Tursac (Dordogne), reportage
Équipés de bottes et de cirés, des curieux s’aventurent sur le « chemin du bois » pour une balade didactique. Ils sont accueilis par Anthony Cheval, le coorganisateur du Festival des scieurs et de la forêt, qui s’est tenu fin septembre à Tursac, dans le Périgord noir. Le rendez-vous se présente comme le creuset des initiatives écologiques locales en faveur de la forêt. Objectif : trouver l’interstice entre productivisme à outrance et mise sous cloche de la forêt.
« La raison d’être de ce “chemin du bois”, c’est de montrer qu’il y a plein de façons de s’occuper d’une forêt entre les deux extrêmes, que sont les grosses coupes rases et la systématisation du “Je ne touche pas” », résume Anthony Cheval, également membre de l’association Cœur de forêt, qui accompagne les propriétaires dans une gestion durable de leurs parcelles. Le parcours dans les bois s’adresse tout particulièrement à ces propriétaires privés, acteurs incontournables de toute alternative puisqu’ils possèdent 99 % de la forêt périgourdine et 75 % des forêts métropolitaines [1].
Sous la futaie de chêne, où le parcours est aménagé par l’association Au coin des scieurs, les visiteurs peuvent échanger avec des naturalistes, des scientifiques, des bucherons ou encore des gestionnaires. Autant de personnes « représentant les différentes visions qu’on peut avoir de la forêt », poursuit Anthony Cheval.

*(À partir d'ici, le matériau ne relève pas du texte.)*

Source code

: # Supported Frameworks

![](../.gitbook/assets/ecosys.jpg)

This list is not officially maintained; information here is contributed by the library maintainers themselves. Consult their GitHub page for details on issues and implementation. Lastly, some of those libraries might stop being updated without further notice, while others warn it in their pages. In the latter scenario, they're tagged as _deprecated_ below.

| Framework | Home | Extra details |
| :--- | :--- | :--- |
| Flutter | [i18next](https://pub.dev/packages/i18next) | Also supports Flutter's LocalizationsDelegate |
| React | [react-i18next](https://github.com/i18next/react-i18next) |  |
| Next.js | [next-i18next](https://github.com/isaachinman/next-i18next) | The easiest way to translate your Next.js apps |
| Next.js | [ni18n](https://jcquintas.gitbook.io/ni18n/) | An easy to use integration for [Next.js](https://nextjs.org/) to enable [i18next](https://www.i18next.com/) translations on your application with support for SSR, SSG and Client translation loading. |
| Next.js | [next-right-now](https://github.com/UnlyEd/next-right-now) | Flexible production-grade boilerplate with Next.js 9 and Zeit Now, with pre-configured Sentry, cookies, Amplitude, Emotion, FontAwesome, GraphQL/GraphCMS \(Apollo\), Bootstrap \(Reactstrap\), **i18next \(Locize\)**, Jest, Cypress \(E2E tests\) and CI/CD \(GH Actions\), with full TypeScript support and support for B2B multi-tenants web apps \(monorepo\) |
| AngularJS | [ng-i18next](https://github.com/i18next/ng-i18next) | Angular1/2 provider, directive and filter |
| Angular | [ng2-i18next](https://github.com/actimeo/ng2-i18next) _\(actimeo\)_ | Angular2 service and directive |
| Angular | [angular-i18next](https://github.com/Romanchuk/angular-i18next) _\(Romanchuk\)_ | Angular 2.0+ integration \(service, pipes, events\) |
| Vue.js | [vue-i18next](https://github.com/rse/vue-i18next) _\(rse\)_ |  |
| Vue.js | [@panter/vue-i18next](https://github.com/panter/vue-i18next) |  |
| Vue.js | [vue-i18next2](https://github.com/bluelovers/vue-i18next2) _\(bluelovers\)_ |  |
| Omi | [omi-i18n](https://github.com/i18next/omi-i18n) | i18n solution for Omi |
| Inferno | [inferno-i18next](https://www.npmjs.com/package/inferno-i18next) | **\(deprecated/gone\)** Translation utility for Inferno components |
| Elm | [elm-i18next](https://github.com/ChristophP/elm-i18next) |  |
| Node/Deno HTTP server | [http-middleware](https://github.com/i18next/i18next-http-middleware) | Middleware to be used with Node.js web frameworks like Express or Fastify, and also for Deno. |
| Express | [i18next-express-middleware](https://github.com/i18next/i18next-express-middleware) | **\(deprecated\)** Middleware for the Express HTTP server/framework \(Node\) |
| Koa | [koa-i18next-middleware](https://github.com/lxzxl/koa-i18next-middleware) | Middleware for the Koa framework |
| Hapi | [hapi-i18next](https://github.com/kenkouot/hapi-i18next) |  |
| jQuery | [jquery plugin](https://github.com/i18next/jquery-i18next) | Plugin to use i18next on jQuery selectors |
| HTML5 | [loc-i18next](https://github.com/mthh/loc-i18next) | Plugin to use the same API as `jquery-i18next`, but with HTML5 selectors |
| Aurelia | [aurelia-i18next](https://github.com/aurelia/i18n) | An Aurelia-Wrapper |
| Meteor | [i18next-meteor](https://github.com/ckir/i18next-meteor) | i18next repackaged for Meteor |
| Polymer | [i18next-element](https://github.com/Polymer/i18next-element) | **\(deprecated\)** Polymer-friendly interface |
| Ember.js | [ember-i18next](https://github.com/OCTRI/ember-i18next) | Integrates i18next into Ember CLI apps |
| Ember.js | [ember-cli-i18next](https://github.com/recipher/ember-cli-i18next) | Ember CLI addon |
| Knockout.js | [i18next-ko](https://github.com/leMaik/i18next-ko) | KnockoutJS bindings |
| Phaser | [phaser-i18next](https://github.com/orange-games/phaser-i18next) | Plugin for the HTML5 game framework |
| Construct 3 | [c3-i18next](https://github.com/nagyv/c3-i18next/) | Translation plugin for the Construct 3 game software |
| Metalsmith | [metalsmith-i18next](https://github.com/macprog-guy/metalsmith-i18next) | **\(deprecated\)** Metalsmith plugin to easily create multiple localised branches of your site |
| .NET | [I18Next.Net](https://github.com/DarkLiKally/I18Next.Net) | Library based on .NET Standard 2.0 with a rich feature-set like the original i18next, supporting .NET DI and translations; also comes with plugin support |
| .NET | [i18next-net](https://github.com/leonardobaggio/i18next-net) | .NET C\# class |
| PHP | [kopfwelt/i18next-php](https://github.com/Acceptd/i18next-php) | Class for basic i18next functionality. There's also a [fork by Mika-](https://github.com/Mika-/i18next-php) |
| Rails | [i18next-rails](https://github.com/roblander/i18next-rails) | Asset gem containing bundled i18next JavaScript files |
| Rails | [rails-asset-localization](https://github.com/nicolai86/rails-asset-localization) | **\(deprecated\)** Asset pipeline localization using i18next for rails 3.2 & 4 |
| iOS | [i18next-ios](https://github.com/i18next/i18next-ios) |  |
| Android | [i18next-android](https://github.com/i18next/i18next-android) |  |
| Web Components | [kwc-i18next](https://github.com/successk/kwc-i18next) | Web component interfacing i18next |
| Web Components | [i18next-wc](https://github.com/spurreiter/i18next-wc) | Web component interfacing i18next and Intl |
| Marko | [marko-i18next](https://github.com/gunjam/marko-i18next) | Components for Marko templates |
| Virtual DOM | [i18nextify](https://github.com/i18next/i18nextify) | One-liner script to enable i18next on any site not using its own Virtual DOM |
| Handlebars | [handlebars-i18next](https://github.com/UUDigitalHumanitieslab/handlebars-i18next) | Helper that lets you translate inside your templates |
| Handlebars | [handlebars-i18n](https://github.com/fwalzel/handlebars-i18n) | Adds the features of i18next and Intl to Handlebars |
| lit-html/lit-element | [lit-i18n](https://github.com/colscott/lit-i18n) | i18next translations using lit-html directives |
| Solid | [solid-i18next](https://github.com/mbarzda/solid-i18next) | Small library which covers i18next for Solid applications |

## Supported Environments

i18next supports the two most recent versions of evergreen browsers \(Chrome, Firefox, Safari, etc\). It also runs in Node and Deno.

Méthodes sobres, bois revalorisé...
Après quelques pas, les visiteurs découvrent le stand de SOS Forêt Dordogne, un collectif luttant notamment contre des parcs photovoltaïques. Ils parviennent ensuite dans une salle de classe improvisée. Entre un tableau noir et des pupitres du siècle dernier, un écologue à la retraite présente l’écosystème où nous mettons les pieds et anime des débats sur la place du loup en forêt ou sur le rôle écologique du lierre.
Plus loin, à la « cabane du forestier », deux professionnels présentent les métiers du bois à l’aune de la sylviculture douce, une méthode de gestion forestière mettant l’accent sur l’équilibre de l’écosystème au détriment de la production.
« Une méthode pour une futaie irrégulière comme celle-ci, ça va être la coupe jardinatoire, explique le sylviculteur Frantz Veillé, pancartes schématiques en main. On va venir prélever l’équivalent de 15 à 20 % de la parcelle tout en maintenant un parapluie forestier sur les champignons, les sols, les zones humides, tout ce qui fait la biodiversité de la forêt. »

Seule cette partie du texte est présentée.